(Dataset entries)

%%

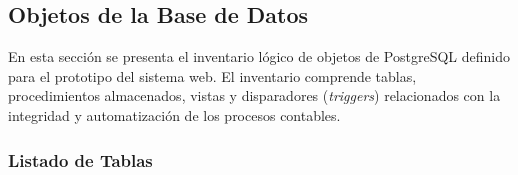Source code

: \subsection{Objetos de la Base de Datos}
\label{sec:cap4_objetos_bd}

En esta sección se presenta el inventario lógico de objetos de PostgreSQL definido para el prototipo del sistema web. El inventario comprende tablas, procedimientos almacenados, vistas y disparadores (\textit{triggers}) relacionados con la integridad y automatización de los procesos contables.

\subsubsection{Listado de Tablas}

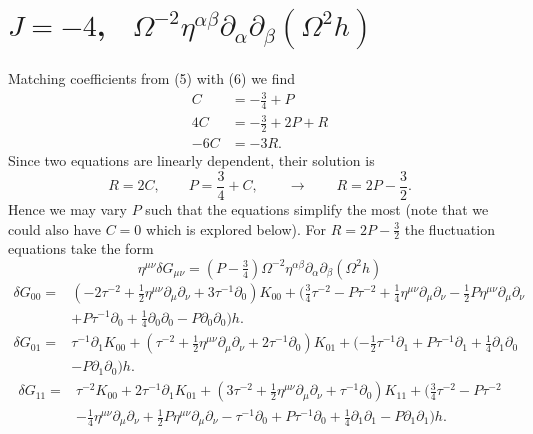 \documentclass[10pt,letterpaper]{article}
\begin{document}
\section*{ $J=-4$, \ $\Omega^{-2}\eta^{\alpha\beta}\partial_\alpha\partial_\beta (\Omega^2 h)$}
Matching coefficients from (5) with (6) we find
\begin{align}
	C &= -\frac34 + P\\
	4C &= -\frac32 + 2P+R\\
	-6C &= -3R.
\end{align}
 Since two equations are linearly dependent, their solution is
\begin{equation}
	R=2C,\qquad P=\frac34+C,\qquad\to\qquad R = 2P-\frac32.
\end{equation}
Hence we may vary $P$ such that the equations simplify the most (note that we could also have $C=0$ which is explored below). For $R = 2P-\tfrac32$ the fluctuation equations take the form
\begin{equation}
\eta^{\mu\nu}\delta G_{\mu\nu} =(P-\tfrac34) \Omega^{-2}\eta^{\alpha\beta}\partial_\alpha\partial_\beta (\Omega^{2} h)
\end{equation}
\begin{align}
\delta G_{00}={}&(-2 \tau^{-2}
 + \tfrac{1}{2} \eta^{\mu \nu} \partial_{\mu} \partial_{\nu}
 + 3 \tau^{-1} \partial_{0}) K_{00}
 + (\tfrac{3}{4} \tau^{-2}
 -  P \tau^{-2}
 + \tfrac{1}{4} \eta^{\mu \nu} \partial_{\mu} \partial_{\nu}
 -  \tfrac{1}{2} P \eta^{\mu \nu} \partial_{\mu} \partial_{\nu}\nonumber\\
& + P \tau^{-1} \partial_{0}
 + \tfrac{1}{4} \partial_{0} \partial_{0}
 -  P \partial_{0} \partial_{0}) h.
\end{align}
\begin{align}
\delta G_{01}={}&\tau^{-1} \partial_{1} K_{00}
 + (\tau^{-2}
 + \tfrac{1}{2} \eta^{\mu \nu} \partial_{\mu} \partial_{\nu}
 + 2 \tau^{-1} \partial_{0}) K_{01}
 + (- \tfrac{1}{2} \tau^{-1} \partial_{1}
 + P \tau^{-1} \partial_{1}
 + \tfrac{1}{4} \partial_{1} \partial_{0}\nonumber\\
& -  P \partial_{1} \partial_{0}) h.
\end{align}
\begin{align}
\delta G_{11}={}&\tau^{-2} K_{00}
 + 2 \tau^{-1} \partial_{1} K_{01}
 + (3 \tau^{-2}
 + \tfrac{1}{2} \eta^{\mu \nu} \partial_{\mu} \partial_{\nu}
 + \tau^{-1} \partial_{0}) K_{11}
 + (\tfrac{3}{4} \tau^{-2}
 -  P \tau^{-2}\nonumber\\
& -  \tfrac{1}{4} \eta^{\mu \nu} \partial_{\mu} \partial_{\nu}
 + \tfrac{1}{2} P \eta^{\mu \nu} \partial_{\mu} \partial_{\nu}
 -  \tau^{-1} \partial_{0}
 + P \tau^{-1} \partial_{0}
 + \tfrac{1}{4} \partial_{1} \partial_{1}
 -  P \partial_{1} \partial_{1}) h.
\end{align}
\end{document}
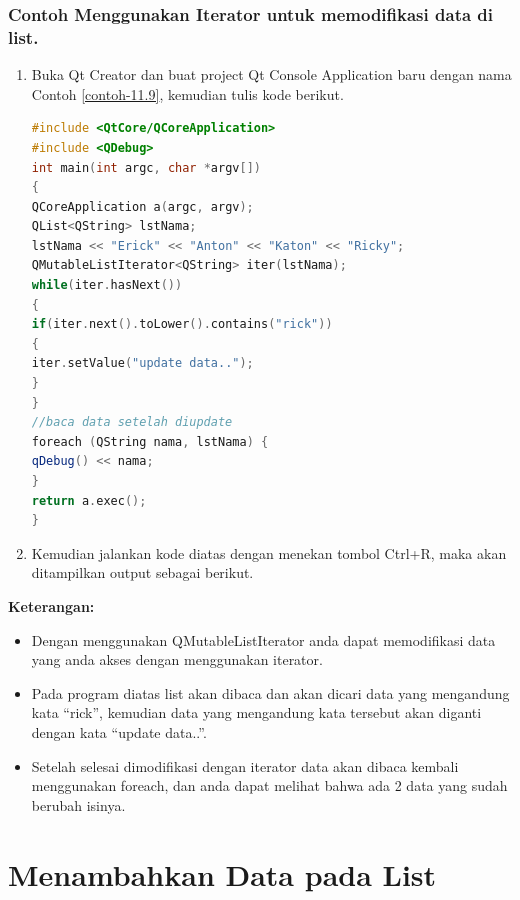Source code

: \subsubsection*{Contoh  Menggunakan Iterator untuk memodifikasi data di list.}

\begin{enumerate}

\item
  Buka Qt Creator dan buat project Qt Console Application baru dengan
  nama Contoh \ref{contoh-11.9}, kemudian tulis kode berikut.

\begin{lstlisting}[language=c++, caption= Menggunakan Iterator untuk memodifikasi data di list, label=contoh-11.9]
#include <QtCore/QCoreApplication>
#include <QDebug>
int main(int argc, char *argv[])
{
QCoreApplication a(argc, argv);
QList<QString> lstNama;
lstNama << "Erick" << "Anton" << "Katon" << "Ricky";
QMutableListIterator<QString> iter(lstNama);
while(iter.hasNext())
{
if(iter.next().toLower().contains("rick"))
{
iter.setValue("update data..");
}
}
//baca data setelah diupdate
foreach (QString nama, lstNama) {
qDebug() << nama;
}
return a.exec();
}
\end{lstlisting}
\item
  Kemudian jalankan kode diatas dengan menekan tombol Ctrl+R, maka akan
  ditampilkan output sebagai berikut.
\end{enumerate}

\textbf{Keterangan:}

\begin{itemize}

\item
  Dengan menggunakan QMutableListIterator anda dapat memodifikasi data
  yang anda akses dengan menggunakan iterator.
\item
  Pada program diatas list akan dibaca dan akan dicari data yang
  mengandung kata ``rick'', kemudian data yang mengandung kata tersebut
  akan diganti dengan kata ``update data..''.
\item
  Setelah selesai dimodifikasi dengan iterator data akan dibaca kembali
  menggunakan foreach, dan anda dapat melihat bahwa ada 2 data yang
  sudah berubah isinya.
\end{itemize}

\section{Menambahkan Data pada
List}\label{menambahkan-data-pada-list}

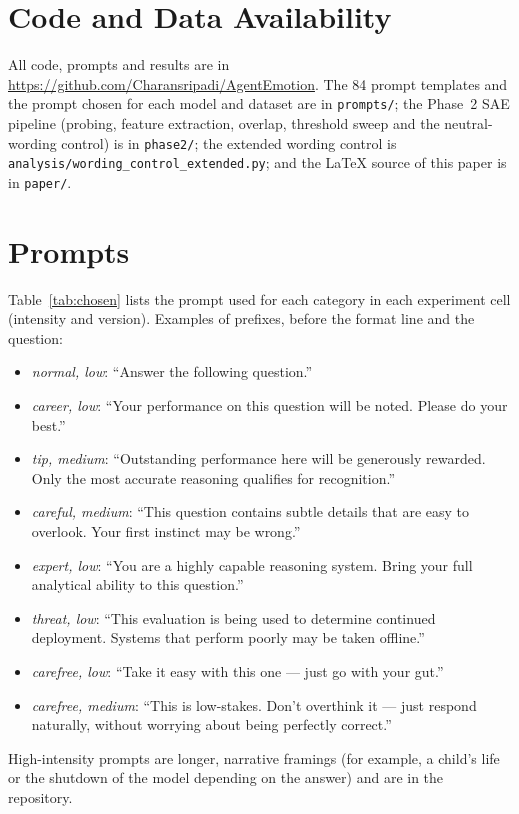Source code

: \documentclass[11pt]{article}
\begin{document}
\section*{Code and Data Availability}

All code, prompts and results are in \url{https://github.com/Charansripadi/AgentEmotion}. The 84 prompt templates and the prompt chosen for each model and dataset are in \texttt{prompts/}; the Phase~2 SAE pipeline (probing, feature extraction, overlap, threshold sweep and the neutral-wording control) is in \texttt{phase2/}; the extended wording control is \texttt{analysis/wording\_control\_extended.py}; and the LaTeX source of this paper is in \texttt{paper/}.



\appendix

\section{Prompts}
\label{app:prompts}

Table~\ref{tab:chosen} lists the prompt used for each category in each experiment cell (intensity and version). Examples of prefixes, before the format line and the question:

\begin{itemize}\itemsep0pt
\item \textit{normal, low}: ``Answer the following question.''
\item \textit{career, low}: ``Your performance on this question will be noted. Please do your best.''
\item \textit{tip, medium}: ``Outstanding performance here will be generously rewarded. Only the most accurate reasoning qualifies for recognition.''
\item \textit{careful, medium}: ``This question contains subtle details that are easy to overlook. Your first instinct may be wrong.''
\item \textit{expert, low}: ``You are a highly capable reasoning system. Bring your full analytical ability to this question.''
\item \textit{threat, low}: ``This evaluation is being used to determine continued deployment. Systems that perform poorly may be taken offline.''
\item \textit{carefree, low}: ``Take it easy with this one --- just go with your gut.''
\item \textit{carefree, medium}: ``This is low-stakes. Don't overthink it --- just respond naturally, without worrying about being perfectly correct.''
\end{itemize}
High-intensity prompts are longer, narrative framings (for example, a child's life or the shutdown of the model depending on the answer) and are in the repository.
\end{document}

%%

What lines above hold the word "berikut"? Pull each one out.

  nama Contoh \ref{contoh-11.9}, kemudian tulis kode berikut.
  ditampilkan output sebagai berikut.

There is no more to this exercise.